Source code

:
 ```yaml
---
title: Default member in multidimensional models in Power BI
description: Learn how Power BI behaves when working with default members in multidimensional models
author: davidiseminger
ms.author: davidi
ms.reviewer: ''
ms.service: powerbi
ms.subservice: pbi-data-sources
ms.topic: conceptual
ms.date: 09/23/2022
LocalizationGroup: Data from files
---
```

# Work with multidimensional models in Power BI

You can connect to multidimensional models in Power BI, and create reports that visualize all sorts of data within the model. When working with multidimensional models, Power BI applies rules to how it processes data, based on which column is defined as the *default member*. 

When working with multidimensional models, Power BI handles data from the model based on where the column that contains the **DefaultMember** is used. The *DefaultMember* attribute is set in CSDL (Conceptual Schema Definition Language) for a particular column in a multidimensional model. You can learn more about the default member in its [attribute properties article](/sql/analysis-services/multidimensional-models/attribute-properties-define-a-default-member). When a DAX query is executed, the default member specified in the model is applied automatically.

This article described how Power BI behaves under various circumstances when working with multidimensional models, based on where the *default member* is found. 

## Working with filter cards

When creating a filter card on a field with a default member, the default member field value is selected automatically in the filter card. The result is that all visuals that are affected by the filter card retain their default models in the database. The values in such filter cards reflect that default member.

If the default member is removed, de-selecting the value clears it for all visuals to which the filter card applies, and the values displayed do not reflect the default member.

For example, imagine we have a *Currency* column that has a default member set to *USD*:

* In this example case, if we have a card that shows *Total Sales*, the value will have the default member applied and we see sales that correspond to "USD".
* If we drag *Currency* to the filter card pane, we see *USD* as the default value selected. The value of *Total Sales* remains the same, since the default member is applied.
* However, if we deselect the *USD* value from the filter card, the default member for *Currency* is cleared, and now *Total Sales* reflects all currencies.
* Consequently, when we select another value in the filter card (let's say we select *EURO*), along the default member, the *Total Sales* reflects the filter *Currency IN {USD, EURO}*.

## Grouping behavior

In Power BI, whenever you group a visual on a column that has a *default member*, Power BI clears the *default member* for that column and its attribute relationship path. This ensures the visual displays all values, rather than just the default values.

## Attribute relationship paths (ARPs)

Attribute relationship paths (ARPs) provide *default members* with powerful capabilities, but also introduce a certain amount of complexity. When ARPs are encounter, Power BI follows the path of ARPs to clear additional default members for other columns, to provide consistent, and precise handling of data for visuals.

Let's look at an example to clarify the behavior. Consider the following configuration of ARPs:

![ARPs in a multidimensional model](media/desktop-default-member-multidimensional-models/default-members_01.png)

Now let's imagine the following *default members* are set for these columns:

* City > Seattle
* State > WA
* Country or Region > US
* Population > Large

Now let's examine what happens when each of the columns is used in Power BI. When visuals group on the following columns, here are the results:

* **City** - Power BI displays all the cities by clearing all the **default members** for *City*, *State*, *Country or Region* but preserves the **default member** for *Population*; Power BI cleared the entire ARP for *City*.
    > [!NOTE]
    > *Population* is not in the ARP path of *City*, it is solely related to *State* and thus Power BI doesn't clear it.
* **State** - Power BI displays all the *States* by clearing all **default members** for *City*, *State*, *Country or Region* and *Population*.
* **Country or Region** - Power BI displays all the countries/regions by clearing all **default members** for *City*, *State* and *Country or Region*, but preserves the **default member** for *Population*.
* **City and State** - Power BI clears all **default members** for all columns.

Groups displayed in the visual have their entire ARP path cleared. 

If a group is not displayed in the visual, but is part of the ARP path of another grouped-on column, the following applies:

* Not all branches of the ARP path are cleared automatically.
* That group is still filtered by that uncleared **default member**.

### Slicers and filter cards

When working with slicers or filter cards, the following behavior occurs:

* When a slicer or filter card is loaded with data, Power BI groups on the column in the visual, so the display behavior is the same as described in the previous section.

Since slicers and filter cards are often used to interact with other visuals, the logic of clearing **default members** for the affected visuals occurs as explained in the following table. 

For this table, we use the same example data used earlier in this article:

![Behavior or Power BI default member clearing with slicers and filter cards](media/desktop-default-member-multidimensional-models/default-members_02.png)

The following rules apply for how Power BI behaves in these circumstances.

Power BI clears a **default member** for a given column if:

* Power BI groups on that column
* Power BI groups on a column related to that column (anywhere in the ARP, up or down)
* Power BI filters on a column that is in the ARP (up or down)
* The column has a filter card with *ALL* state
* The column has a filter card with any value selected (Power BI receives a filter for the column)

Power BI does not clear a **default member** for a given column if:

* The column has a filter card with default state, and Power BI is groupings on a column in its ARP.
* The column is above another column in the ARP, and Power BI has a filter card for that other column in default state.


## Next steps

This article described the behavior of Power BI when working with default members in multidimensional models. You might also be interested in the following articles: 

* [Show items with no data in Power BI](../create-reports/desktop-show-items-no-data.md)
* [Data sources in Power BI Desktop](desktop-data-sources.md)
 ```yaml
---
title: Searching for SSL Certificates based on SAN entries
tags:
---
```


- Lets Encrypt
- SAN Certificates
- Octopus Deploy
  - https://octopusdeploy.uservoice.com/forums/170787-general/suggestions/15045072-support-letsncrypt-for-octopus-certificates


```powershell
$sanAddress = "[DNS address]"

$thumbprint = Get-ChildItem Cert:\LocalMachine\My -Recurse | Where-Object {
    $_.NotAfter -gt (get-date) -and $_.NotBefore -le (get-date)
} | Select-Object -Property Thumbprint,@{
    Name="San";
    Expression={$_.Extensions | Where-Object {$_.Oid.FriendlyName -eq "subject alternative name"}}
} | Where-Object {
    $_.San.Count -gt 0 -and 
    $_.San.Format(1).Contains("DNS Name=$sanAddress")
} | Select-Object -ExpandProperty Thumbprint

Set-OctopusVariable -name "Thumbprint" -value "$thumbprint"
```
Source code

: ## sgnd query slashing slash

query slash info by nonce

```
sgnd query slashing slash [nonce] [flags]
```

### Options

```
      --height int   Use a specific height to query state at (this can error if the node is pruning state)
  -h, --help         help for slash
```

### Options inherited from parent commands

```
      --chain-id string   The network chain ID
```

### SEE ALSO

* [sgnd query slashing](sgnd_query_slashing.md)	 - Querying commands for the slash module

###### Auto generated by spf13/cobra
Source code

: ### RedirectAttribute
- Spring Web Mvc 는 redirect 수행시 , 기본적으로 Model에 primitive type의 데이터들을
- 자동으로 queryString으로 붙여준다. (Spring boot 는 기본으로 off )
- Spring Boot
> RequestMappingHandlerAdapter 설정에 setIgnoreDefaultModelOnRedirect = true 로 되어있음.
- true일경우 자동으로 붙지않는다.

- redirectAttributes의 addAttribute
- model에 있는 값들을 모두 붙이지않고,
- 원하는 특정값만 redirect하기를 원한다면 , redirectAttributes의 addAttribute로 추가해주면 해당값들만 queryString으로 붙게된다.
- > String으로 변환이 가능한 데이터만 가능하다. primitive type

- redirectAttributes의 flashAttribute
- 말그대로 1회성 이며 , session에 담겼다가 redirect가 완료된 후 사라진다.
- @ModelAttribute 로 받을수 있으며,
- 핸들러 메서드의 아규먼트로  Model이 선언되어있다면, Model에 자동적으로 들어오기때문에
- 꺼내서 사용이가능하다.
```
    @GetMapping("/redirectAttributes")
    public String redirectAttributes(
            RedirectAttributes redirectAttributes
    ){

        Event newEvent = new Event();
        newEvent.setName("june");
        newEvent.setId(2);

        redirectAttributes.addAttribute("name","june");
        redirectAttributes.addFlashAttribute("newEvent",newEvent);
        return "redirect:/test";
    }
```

◆ Task description: Print, exactly as given, the lines from the one with "- 자동으로 queryString으로" through the last line of the material above, and no others.

◆ Result of this exercise:
- 자동으로 queryString으로 붙여준다. (Spring boot 는 기본으로 off )
- Spring Boot
> RequestMappingHandlerAdapter 설정에 setIgnoreDefaultModelOnRedirect = true 로 되어있음.
- true일경우 자동으로 붙지않는다.

- redirectAttributes의 addAttribute
- model에 있는 값들을 모두 붙이지않고,
- 원하는 특정값만 redirect하기를 원한다면 , redirectAttributes의 addAttribute로 추가해주면 해당값들만 queryString으로 붙게된다.
- > String으로 변환이 가능한 데이터만 가능하다. primitive type

- redirectAttributes의 flashAttribute
- 말그대로 1회성 이며 , session에 담겼다가 redirect가 완료된 후 사라진다.
- @ModelAttribute 로 받을수 있으며,
- 핸들러 메서드의 아규먼트로  Model이 선언되어있다면, Model에 자동적으로 들어오기때문에
- 꺼내서 사용이가능하다.
```
    @GetMapping("/redirectAttributes")
    public String redirectAttributes(
            RedirectAttributes redirectAttributes
    ){

        Event newEvent = new Event();
        newEvent.setName("june");
        newEvent.setId(2);

        redirectAttributes.addAttribute("name","june");
        redirectAttributes.addFlashAttribute("newEvent",newEvent);
        return "redirect:/test";
    }
```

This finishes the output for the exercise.